**Problem statement**.
Retype, word for word, each line between the lines holding "The game stores" and "This was a bit", inclusive, and leave the rest of the data alone.

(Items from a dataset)
※ ※ ※
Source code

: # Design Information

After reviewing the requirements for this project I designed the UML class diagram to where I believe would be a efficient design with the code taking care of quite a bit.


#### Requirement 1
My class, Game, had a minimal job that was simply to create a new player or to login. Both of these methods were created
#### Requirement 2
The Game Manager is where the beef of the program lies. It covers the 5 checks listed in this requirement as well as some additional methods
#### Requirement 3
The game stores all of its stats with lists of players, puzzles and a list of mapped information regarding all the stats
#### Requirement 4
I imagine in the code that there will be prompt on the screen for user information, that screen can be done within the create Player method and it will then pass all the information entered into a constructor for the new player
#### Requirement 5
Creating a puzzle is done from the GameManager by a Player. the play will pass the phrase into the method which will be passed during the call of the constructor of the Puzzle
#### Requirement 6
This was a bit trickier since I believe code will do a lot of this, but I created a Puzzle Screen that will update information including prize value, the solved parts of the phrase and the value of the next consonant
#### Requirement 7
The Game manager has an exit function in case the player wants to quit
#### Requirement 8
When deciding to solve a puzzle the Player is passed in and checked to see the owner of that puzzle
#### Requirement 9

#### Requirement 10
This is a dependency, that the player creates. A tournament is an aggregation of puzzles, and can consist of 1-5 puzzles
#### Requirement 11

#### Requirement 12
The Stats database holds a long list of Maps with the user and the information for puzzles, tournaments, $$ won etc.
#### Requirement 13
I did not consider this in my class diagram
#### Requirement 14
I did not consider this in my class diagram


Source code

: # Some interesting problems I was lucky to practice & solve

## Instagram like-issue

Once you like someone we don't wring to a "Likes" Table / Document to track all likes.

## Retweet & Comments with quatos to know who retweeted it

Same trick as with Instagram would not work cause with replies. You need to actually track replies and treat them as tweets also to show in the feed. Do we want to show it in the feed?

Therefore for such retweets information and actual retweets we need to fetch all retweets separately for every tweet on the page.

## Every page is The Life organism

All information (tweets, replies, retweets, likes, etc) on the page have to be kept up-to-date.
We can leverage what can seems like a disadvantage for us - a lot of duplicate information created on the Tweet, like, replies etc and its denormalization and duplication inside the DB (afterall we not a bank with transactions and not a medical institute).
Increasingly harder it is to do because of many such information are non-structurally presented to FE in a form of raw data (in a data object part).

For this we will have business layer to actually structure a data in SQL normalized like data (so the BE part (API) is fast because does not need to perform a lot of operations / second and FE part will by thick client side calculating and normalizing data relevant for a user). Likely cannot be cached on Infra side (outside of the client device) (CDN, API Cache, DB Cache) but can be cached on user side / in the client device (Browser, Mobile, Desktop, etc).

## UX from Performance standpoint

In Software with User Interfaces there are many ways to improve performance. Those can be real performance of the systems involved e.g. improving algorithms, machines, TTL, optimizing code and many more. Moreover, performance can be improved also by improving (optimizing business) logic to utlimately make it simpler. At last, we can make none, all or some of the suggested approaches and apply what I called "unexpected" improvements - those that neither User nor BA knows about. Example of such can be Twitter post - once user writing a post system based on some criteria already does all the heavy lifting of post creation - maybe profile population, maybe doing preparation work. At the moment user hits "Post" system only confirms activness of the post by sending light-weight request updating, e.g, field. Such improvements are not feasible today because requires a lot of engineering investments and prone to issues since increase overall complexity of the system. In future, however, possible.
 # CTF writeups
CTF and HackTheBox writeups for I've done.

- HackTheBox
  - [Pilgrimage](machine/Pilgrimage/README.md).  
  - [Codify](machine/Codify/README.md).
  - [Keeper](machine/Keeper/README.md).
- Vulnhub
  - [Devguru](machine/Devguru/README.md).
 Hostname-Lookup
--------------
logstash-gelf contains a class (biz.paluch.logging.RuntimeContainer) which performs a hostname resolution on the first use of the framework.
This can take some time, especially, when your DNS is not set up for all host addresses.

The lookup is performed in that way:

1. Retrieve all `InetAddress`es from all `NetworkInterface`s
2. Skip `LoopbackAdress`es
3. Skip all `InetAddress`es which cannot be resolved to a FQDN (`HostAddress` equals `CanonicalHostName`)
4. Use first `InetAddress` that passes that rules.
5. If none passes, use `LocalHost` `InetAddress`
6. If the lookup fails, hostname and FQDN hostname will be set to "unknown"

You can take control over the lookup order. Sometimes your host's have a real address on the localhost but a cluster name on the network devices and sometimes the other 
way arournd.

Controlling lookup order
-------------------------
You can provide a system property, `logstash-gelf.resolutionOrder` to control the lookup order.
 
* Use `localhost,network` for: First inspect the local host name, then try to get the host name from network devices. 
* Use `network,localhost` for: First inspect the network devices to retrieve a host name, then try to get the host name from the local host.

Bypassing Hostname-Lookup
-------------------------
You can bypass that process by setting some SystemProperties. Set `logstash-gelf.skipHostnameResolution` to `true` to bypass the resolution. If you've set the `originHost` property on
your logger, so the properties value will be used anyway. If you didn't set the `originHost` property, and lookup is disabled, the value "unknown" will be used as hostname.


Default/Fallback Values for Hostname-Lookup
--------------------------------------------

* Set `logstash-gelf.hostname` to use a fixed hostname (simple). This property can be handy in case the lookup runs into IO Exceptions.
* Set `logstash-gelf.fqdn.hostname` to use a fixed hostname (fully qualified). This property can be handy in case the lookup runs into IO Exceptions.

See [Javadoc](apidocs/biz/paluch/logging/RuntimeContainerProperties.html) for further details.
※ ※ ※
**Worked solution**.
The game stores all of its stats with lists of players, puzzles and a list of mapped information regarding all the stats
#### Requirement 4
I imagine in the code that there will be prompt on the screen for user information, that screen can be done within the create Player method and it will then pass all the information entered into a constructor for the new player
#### Requirement 5
Creating a puzzle is done from the GameManager by a Player. the play will pass the phrase into the method which will be passed during the call of the constructor of the Puzzle
#### Requirement 6
This was a bit trickier since I believe code will do a lot of this, but I created a Puzzle Screen that will update information including prize value, the solved parts of the phrase and the value of the next consonant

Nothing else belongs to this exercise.